My family had just arrived from Mexico, and my social interactions with other kids were limited to cousins and other children from the neighborhood. In other words, I had never been around other American children. I had only been around children who settled their differences with rocks and their fists. My mother warned me that these children were different, because they used their words. My mother reminded me that I would receive a beating if the school had to call her regarding any fighting. My father reminded me that he would beat me if I had lost said fight as if he had money riding on the outcome.
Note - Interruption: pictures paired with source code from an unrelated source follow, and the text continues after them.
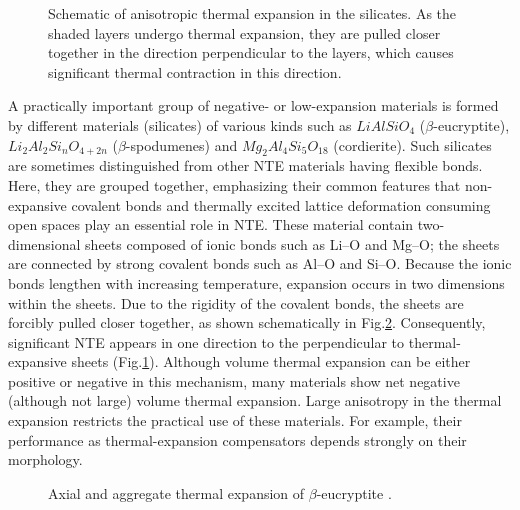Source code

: \documentclass[10pt, a4paper, twocolumn]{article}
\begin{document}
\begin{figure}[h!]
\caption{Schematic of anisotropic thermal expansion in the silicates. As the shaded layers undergo thermal expansion, they are pulled closer together in the direction perpendicular to the layers, which causes significant thermal contraction in this direction.}
\label{ris2}
\end{figure}

A practically important group of negative- or low-expansion materials is formed by different materials (silicates) of various kinds such as $LiAlSiO_4$ ($\beta$-eucryptite)\cite{lit6}, $Li_2Al_2Si_nO_{4+2n}$ ($\beta$-spodumenes) \cite{lit4} and $Mg_2Al_4Si_5O_{18}$ (cordierite)\cite{lit2}. Such silicates are sometimes distinguished from other NTE materials having flexible bonds\cite{lit5}. Here, they are grouped together, emphasizing their common features that non-expansive covalent bonds and thermally excited lattice deformation consuming open spaces play an essential role in NTE. These material contain two-dimensional sheets composed of ionic bonds such as Li–O and Mg–O; the sheets are connected by strong covalent bonds such as Al–O and Si–O. Because the ionic bonds lengthen with increasing temperature, expansion occurs in two dimensions within the sheets. Due to the rigidity of the covalent bonds, the sheets are forcibly pulled closer together, as shown schematically in Fig.\ref{ris1}. Consequently, significant NTE appears in one direction to the perpendicular to thermal-expansive sheets (Fig.\ref{ris2}). Although volume thermal expansion can be either positive or negative in this mechanism, many materials show net negative (although not large) volume thermal expansion. Large anisotropy in the thermal expansion restricts the practical use of these materials. For example, their performance as thermal-expansion compensators depends strongly on their morphology\cite{lit1}.
\begin{figure}[h!]
\caption{Axial and aggregate thermal expansion of $\beta$-eucryptite \cite{lit6}.}
\label{ris1}
\end{figure}
\end{document}
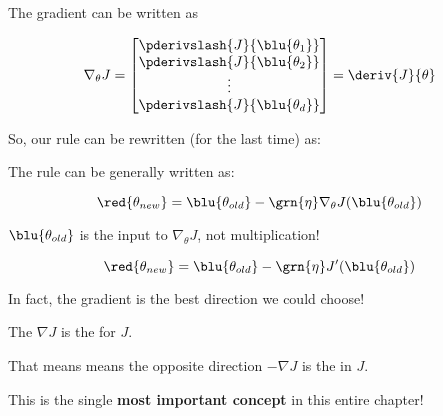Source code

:         \begin{definition}
            
            The gradient can be written as
            
            \begin{equation*}
                \nabla_\theta J 
                = 
                \begin{bmatrix}
                      \pderivslash{J}{ \blu{\theta_1} } \\ 
                      \pderivslash{J}{ \blu{\theta_2} } \\
                      \vdots \\
                      \pderivslash{J}{ \blu{\theta_d} } \\
                \end{bmatrix}
                =
                \deriv{J}{\theta}
            \end{equation*} 
        \end{definition}
        
        So, our rule can be rewritten (for the last time) as:\\
        
        \begin{kequation}
            The  rule can be generally written as:
            
            \begin{equation*}
                \red{ \theta_{new} } =  \blu{ \theta_{old} } 
                - \grn{ \eta } 
                \nabla_\theta J ( \blu{ \theta_{old} } )
            \end{equation*}
            
            $\blu{ \theta_{old} }$ is the input to $\nabla_\theta J$, not multiplication!
            
            \begin{equation*}
                \red{ \theta_{new} } =  \blu{ \theta_{old} } 
                - \grn{ \eta } 
                J'( \blu{ \theta_{old} } )
            \end{equation*}
        \end{kequation}
        
        In fact, the gradient is the best direction we could choose!
        
        \begin{concept}
            The  $\nabla J$ is the  for $J$.
            
            That means means the opposite direction $-\nabla J$ is the  in $J$.
        \end{concept}
        
        This is the single \textbf{most important concept} in this entire chapter!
I still remember one of the biggest lies my mother had to tell was to the administration of Second Street Elementary about living in their jurisdiction. Fortunately for her no one knew where Bodie Street was located. The sign had been knocked down by a drunk driver and the city had never bothered to replace it. I was not used to hearing my mother lie, but I knew better than to try to correct her. I had felt the sting of that backhand before when I added contradictory details to any of my mother’s stories. There was no need for any reminders.
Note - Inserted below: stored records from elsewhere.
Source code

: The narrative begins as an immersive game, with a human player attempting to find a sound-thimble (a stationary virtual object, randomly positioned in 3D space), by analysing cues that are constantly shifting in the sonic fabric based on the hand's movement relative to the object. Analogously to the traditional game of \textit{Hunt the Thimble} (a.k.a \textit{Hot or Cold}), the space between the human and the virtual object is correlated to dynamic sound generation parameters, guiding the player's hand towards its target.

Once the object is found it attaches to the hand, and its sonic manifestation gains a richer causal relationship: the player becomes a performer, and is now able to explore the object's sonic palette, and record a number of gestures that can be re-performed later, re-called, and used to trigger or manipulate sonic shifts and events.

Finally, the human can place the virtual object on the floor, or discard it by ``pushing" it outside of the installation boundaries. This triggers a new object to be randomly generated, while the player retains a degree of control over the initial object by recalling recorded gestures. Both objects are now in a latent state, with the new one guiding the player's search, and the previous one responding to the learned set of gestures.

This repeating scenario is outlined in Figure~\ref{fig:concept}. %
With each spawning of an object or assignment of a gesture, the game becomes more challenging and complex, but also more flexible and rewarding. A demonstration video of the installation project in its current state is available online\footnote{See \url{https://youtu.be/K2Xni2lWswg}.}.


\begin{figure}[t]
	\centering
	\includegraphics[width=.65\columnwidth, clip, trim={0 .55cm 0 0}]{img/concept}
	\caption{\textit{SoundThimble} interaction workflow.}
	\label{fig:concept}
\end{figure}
My mother relied heavily on our next door neighbor, Doña Amelia, in order to navigate the English speaking world. It’s not that Doña Amelia spoke the language; she was just louder than anyone else. She knew a couple of choice four letter words and she was not afraid to use them at the top of her lungs. Her son Hector was my age and therefore became my best friend by default. She was the official captain of the carpool. My mom would be the navigator, although her real duty was finding a parking spot closer than the one they had passed up only seconds before.

Doña Amelia was the kind of parent who drove and executed corporal punishment in one sweeping motion. Her steering wheel looked like the car had been stolen or at the very least salvaged from very tough raccoons. There were wires everywhere that went to work when put together. Red and yellow would have to be intertwined to make the lights work. Blue and orange would have to come together in other to have the car horn beep. It would be a violent dying scream that once connected could not be disconnected until the car was turned off. Sometimes a car would cut her off at the top of the block, and she would scramble to connect the wires. However by the time she fought back the shock the wires released, the offending party would be blocks away – and she would have to drive the rest of the way with the car horn announcing her arrival before she was even seen.

Second Street Elementary was far from the prep school you might be envisioning right now. My first grade teacher, Ms. Fernandez, was a crazy Spaniard who always preached morality in her classroom. At that point, I thought I was Spanish from Mexico because I spoke the language. Ms. Fernandez was quick to point out that there was a difference. I remember she called my mom for a parent conference because she was concerned about the way I ate with my bare hands rather than with the rarified dignity of a plastic Spork. Doña Amelia’s always recommended the swiftest path to conflict by sending her to hell.

It would not be the only parent conference Ms. Fernandez would call my mother for. She was worried about my antisocial caveman ways. She was worried about the way I gripped a pencil and the fact that I was struggling to make friends. She was worried about the way I walked down a flight of stairs and the way I used glue. I would receive a beating whenever I got home as well as a promise from my mother to send the teacher to hell the next time she was called in. That never happened although I did start making friends, and in the process I shed the caveman in me and became more of a gentleman. The kind of gentleman who covered his hands glue and threw the dead skins at the girls he liked.